◆ **Exercise**
I need each line of the entries below that includes the string "pixel".

(Source texts of formatted documents)
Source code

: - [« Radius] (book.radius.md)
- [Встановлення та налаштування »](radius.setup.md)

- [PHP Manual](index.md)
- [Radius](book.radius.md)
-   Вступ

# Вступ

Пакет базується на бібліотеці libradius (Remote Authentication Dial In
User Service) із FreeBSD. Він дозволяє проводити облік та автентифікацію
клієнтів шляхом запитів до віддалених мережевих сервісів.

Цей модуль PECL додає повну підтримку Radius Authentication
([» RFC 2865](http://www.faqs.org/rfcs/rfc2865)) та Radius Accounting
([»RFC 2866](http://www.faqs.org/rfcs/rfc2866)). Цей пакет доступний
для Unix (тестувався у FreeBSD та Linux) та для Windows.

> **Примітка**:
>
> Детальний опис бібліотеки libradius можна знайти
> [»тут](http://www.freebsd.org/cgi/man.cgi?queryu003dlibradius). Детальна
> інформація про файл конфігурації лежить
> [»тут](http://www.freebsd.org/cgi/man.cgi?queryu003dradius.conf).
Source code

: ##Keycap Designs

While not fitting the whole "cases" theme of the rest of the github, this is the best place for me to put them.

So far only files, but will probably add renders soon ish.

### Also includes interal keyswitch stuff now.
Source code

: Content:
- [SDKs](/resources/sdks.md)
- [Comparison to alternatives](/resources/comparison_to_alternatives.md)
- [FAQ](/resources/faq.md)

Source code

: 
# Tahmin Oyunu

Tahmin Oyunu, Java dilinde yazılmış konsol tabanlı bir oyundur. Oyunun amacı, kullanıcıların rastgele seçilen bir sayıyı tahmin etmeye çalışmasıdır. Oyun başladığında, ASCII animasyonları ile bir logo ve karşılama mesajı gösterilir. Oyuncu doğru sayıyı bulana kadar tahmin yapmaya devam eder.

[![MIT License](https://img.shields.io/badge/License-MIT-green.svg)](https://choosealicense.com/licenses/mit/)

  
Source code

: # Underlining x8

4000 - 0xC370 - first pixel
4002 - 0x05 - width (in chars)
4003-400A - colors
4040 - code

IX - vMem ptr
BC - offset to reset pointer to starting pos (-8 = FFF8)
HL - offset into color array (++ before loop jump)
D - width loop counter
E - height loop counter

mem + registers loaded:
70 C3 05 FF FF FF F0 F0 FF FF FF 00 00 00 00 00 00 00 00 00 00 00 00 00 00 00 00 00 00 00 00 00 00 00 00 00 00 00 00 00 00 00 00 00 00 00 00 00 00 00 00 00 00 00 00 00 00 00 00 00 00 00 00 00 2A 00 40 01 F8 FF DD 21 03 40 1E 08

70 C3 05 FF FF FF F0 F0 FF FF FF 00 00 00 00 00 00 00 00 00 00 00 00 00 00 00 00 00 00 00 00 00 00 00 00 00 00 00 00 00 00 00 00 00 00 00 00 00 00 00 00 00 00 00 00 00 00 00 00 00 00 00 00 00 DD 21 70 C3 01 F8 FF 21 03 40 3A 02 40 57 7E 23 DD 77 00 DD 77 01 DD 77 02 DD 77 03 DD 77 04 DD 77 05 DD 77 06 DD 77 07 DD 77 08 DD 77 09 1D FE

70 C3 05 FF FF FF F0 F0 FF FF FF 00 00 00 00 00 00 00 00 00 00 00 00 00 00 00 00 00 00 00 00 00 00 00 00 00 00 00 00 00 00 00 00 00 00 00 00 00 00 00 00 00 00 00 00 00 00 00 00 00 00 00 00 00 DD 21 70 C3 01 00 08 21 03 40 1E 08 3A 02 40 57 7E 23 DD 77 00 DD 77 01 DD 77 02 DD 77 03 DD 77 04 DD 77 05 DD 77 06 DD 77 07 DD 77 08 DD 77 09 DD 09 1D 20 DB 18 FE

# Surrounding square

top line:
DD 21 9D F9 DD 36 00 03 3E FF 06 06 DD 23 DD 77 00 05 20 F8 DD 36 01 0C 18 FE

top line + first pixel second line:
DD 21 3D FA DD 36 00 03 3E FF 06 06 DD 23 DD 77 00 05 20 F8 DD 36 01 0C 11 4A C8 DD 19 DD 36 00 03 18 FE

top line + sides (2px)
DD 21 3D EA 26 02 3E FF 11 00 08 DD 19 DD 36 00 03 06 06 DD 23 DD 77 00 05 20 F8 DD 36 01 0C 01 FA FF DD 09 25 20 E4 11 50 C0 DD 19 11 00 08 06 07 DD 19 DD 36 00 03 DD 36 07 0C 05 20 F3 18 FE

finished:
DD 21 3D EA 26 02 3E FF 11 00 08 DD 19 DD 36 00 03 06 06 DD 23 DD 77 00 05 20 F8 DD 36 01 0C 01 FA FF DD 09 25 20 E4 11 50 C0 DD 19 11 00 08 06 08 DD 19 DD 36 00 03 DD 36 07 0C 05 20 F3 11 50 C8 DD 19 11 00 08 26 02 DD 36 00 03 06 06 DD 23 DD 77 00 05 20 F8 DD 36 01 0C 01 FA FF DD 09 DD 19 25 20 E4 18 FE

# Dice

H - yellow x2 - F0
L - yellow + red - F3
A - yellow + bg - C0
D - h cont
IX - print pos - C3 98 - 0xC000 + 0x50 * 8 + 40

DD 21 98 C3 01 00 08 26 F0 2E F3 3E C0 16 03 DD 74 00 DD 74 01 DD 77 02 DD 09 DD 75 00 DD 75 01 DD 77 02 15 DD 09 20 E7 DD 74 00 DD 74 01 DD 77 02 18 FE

◆ **Answer below**
4000 - 0xC370 - first pixel
top line + first pixel second line:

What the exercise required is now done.